Leave out the images and transcribe the entries below word for word.

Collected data
"""

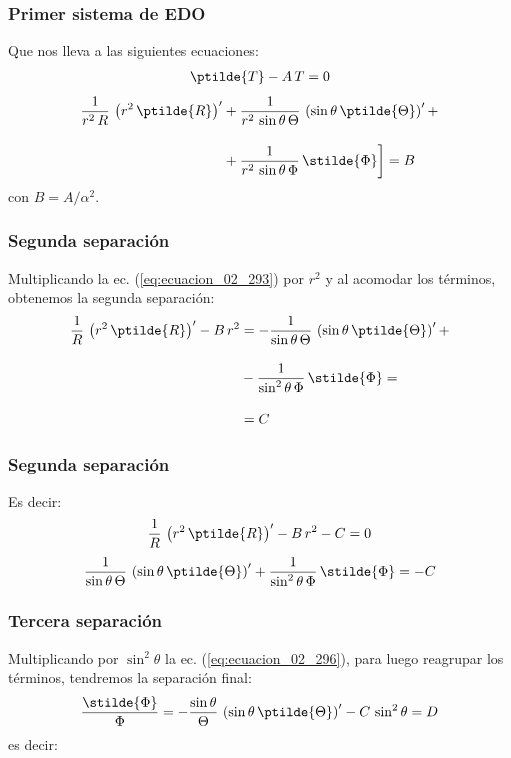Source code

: \begin{frame}
\frametitle{Primer sistema de EDO}
Que nos lleva a las siguientes ecuaciones:
\begin{align}
\ptilde{T} - A \, T = 0
\label{eq:ecuacion_02_292}
\end{align}
\begin{align}
\begin{aligned}
\dfrac{1}{r^{2} \, R} \, \left( r^{2} \, \ptilde{R} \right)^{\prime} &+ \dfrac{1}{r^{2} \, \sin \theta \, \Theta} \, \left( \sin \theta \, \ptilde{\Theta} \right)^{\prime} + \\[1em]
&+ \dfrac{1}{r^{2} \, \sin \theta \, \Phi} \, \stilde{\Phi} \bigg] = B
\end{aligned}
\label{eq:ecuacion_02_293}
\end{align}
con $B = A / \alpha^{2}$.
\end{frame}
\begin{frame}
\frametitle{Segunda separación}
Multiplicando la ec. (\ref{eq:ecuacion_02_293}) por $r^{2}$ y al acomodar los términos, obtenemos la segunda separación:
\begin{align}
\begin{aligned}
\dfrac{1}{R} \, \left( r^{2} \, \ptilde{R} \right)^{\prime} - B \, r^{2} &=  - \dfrac{1}{\sin \theta \, \Theta} \, \left( \sin \theta \, \ptilde{\Theta} \right)^{\prime} + \\[1em]
&- \dfrac{1}{\sin^{2} \theta \, \Phi} \, \stilde{\Phi} = \\[1em]
&= C
\end{aligned}
\label{eq:ecuacion_02_294}
\end{align}
\end{frame}
\begin{frame}
\frametitle{Segunda separación}
Es decir:
\begin{align}
\dfrac{1}{R} \, \left( r^{2} \, \ptilde{R} \right)^{\prime} - B \, r^{2} - C = 0
\label{eq:ecuacion_02_295}
\end{align}
\begin{align}
\dfrac{1}{\sin \theta \, \Theta} \, \left( \sin \theta \, \ptilde{\Theta} \right)^{\prime} + \dfrac{1}{\sin^{2} \theta \, \Phi} \, \stilde{\Phi} = - C
\label{eq:ecuacion_02_296}
\end{align}
\end{frame}
\begin{frame}
\frametitle{Tercera separación}
Multiplicando por $\sin^{2} \theta$ la ec. (\ref{eq:ecuacion_02_296}), para luego reagrupar los términos, tendremos la separación final:
\begin{align}
\dfrac{\stilde{\Phi}}{\Phi} = - \dfrac{\sin \theta}{\Theta} \, \left( \sin \theta \, \ptilde{\Theta} \right)^{\prime} - C \, \sin^{2} \theta = D
\label{eq:ecuacion_02_297}
\end{align}
es decir:
\end{frame}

"""

Solution:
Source code

: \begin{frame}
\frametitle{Primer sistema de EDO}
Que nos lleva a las siguientes ecuaciones:
\begin{align}
\ptilde{T} - A \, T = 0
\label{eq:ecuacion_02_292}
\end{align}
\begin{align}
\begin{aligned}
\dfrac{1}{r^{2} \, R} \, \left( r^{2} \, \ptilde{R} \right)^{\prime} &+ \dfrac{1}{r^{2} \, \sin \theta \, \Theta} \, \left( \sin \theta \, \ptilde{\Theta} \right)^{\prime} + \\[1em]
&+ \dfrac{1}{r^{2} \, \sin \theta \, \Phi} \, \stilde{\Phi} \bigg] = B
\end{aligned}
\label{eq:ecuacion_02_293}
\end{align}
con $B = A / \alpha^{2}$.
\end{frame}
\begin{frame}
\frametitle{Segunda separación}
Multiplicando la ec. (\ref{eq:ecuacion_02_293}) por $r^{2}$ y al acomodar los términos, obtenemos la segunda separación:
\begin{align}
\begin{aligned}
\dfrac{1}{R} \, \left( r^{2} \, \ptilde{R} \right)^{\prime} - B \, r^{2} &=  - \dfrac{1}{\sin \theta \, \Theta} \, \left( \sin \theta \, \ptilde{\Theta} \right)^{\prime} + \\[1em]
&- \dfrac{1}{\sin^{2} \theta \, \Phi} \, \stilde{\Phi} = \\[1em]
&= C
\end{aligned}
\label{eq:ecuacion_02_294}
\end{align}
\end{frame}
\begin{frame}
\frametitle{Segunda separación}
Es decir:
\begin{align}
\dfrac{1}{R} \, \left( r^{2} \, \ptilde{R} \right)^{\prime} - B \, r^{2} - C = 0
\label{eq:ecuacion_02_295}
\end{align}
\begin{align}
\dfrac{1}{\sin \theta \, \Theta} \, \left( \sin \theta \, \ptilde{\Theta} \right)^{\prime} + \dfrac{1}{\sin^{2} \theta \, \Phi} \, \stilde{\Phi} = - C
\label{eq:ecuacion_02_296}
\end{align}
\end{frame}
\begin{frame}
\frametitle{Tercera separación}
Multiplicando por $\sin^{2} \theta$ la ec. (\ref{eq:ecuacion_02_296}), para luego reagrupar los términos, tendremos la separación final:
\begin{align}
\dfrac{\stilde{\Phi}}{\Phi} = - \dfrac{\sin \theta}{\Theta} \, \left( \sin \theta \, \ptilde{\Theta} \right)^{\prime} - C \, \sin^{2} \theta = D
\label{eq:ecuacion_02_297}
\end{align}
es decir:
\end{frame}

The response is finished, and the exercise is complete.